-------- Data --------
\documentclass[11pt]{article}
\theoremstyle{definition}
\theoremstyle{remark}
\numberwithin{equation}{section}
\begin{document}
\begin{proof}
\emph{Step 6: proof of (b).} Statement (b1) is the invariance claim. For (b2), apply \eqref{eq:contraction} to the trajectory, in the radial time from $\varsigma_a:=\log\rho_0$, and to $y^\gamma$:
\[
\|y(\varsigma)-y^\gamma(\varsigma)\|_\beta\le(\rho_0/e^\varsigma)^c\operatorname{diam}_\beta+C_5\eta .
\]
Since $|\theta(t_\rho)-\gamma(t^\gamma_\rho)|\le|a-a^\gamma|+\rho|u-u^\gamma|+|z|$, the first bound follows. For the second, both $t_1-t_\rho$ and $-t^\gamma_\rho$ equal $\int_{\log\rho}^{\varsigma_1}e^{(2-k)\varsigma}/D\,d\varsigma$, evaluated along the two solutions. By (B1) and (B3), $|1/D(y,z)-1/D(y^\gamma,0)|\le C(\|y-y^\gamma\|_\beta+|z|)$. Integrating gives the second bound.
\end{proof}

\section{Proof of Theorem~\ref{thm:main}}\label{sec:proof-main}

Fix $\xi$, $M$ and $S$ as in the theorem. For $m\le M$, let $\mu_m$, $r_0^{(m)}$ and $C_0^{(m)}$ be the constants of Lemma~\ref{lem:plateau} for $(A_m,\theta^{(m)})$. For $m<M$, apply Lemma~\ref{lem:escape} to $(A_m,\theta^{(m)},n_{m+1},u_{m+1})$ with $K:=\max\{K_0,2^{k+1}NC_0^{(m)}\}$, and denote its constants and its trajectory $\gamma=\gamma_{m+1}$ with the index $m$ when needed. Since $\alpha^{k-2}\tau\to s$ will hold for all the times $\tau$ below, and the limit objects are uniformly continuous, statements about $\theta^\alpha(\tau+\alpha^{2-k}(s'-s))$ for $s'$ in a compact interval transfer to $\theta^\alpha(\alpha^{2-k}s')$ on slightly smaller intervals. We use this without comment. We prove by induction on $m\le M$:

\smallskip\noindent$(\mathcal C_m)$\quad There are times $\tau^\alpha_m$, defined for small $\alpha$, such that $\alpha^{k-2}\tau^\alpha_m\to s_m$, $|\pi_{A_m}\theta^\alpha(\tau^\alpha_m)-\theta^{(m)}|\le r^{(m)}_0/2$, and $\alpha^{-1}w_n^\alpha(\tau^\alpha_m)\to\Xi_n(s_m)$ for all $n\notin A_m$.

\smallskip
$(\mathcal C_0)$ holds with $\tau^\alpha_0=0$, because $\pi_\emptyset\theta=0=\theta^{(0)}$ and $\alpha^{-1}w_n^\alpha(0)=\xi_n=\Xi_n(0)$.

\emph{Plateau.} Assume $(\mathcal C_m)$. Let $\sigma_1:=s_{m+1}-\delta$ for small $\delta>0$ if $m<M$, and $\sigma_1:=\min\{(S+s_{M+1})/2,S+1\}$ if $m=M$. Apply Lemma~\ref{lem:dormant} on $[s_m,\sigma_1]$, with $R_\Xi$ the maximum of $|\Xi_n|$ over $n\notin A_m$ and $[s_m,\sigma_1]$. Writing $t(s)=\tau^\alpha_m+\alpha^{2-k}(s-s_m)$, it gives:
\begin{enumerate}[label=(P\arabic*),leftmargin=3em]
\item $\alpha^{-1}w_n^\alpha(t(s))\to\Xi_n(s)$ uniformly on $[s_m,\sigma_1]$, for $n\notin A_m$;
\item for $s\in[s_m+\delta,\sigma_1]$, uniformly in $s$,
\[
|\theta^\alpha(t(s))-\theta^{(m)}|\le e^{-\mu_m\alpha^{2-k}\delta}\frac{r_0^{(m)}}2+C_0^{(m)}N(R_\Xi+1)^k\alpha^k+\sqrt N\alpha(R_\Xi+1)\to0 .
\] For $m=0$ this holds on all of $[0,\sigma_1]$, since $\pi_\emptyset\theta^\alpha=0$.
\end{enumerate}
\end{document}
--------
-------- Data --------
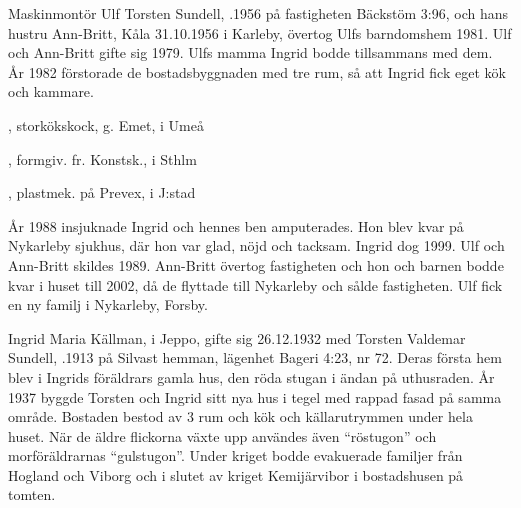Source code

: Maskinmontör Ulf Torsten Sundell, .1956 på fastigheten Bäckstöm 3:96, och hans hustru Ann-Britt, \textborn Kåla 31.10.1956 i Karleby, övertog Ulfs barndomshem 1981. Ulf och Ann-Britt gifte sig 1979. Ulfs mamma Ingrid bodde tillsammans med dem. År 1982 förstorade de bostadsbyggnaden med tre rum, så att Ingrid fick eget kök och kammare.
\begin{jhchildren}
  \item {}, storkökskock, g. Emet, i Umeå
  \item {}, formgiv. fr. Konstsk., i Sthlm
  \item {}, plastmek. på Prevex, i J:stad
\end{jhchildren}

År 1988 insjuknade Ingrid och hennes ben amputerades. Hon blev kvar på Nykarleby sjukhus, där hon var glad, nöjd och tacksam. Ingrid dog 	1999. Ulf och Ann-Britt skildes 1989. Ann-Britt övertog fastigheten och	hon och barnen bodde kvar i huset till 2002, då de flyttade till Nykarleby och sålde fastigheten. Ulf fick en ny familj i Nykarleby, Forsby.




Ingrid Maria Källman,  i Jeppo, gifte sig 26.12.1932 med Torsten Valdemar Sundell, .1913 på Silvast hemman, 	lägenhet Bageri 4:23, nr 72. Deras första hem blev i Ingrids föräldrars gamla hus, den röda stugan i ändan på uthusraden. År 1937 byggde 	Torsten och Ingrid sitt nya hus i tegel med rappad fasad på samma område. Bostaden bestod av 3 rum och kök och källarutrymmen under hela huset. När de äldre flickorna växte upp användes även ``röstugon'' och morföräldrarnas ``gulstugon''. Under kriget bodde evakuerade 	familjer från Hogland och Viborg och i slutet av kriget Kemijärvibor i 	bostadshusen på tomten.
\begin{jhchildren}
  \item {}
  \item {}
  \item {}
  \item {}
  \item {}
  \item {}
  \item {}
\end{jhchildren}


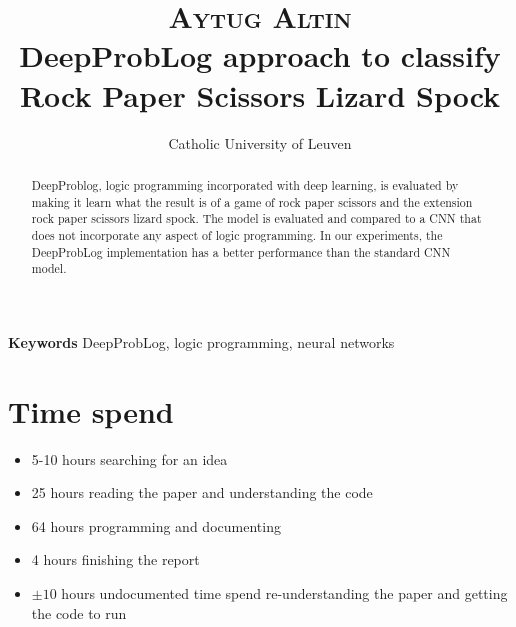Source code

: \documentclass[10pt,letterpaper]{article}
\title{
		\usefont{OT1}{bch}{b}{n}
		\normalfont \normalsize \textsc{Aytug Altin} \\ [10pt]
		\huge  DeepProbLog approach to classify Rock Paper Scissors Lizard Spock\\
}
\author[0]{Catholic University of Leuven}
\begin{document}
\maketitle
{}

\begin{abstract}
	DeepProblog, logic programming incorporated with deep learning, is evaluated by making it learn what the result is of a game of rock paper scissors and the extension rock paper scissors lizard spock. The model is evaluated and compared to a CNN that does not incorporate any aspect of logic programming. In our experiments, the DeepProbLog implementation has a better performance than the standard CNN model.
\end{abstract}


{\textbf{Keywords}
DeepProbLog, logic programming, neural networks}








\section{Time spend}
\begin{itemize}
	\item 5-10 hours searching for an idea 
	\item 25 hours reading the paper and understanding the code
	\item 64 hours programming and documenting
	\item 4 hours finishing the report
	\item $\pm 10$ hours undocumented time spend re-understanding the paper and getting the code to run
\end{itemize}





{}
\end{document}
--------
# Exercise description:
Scan the entries for the string "Ingrid" and report only how many lines contain it.

# Task result:
3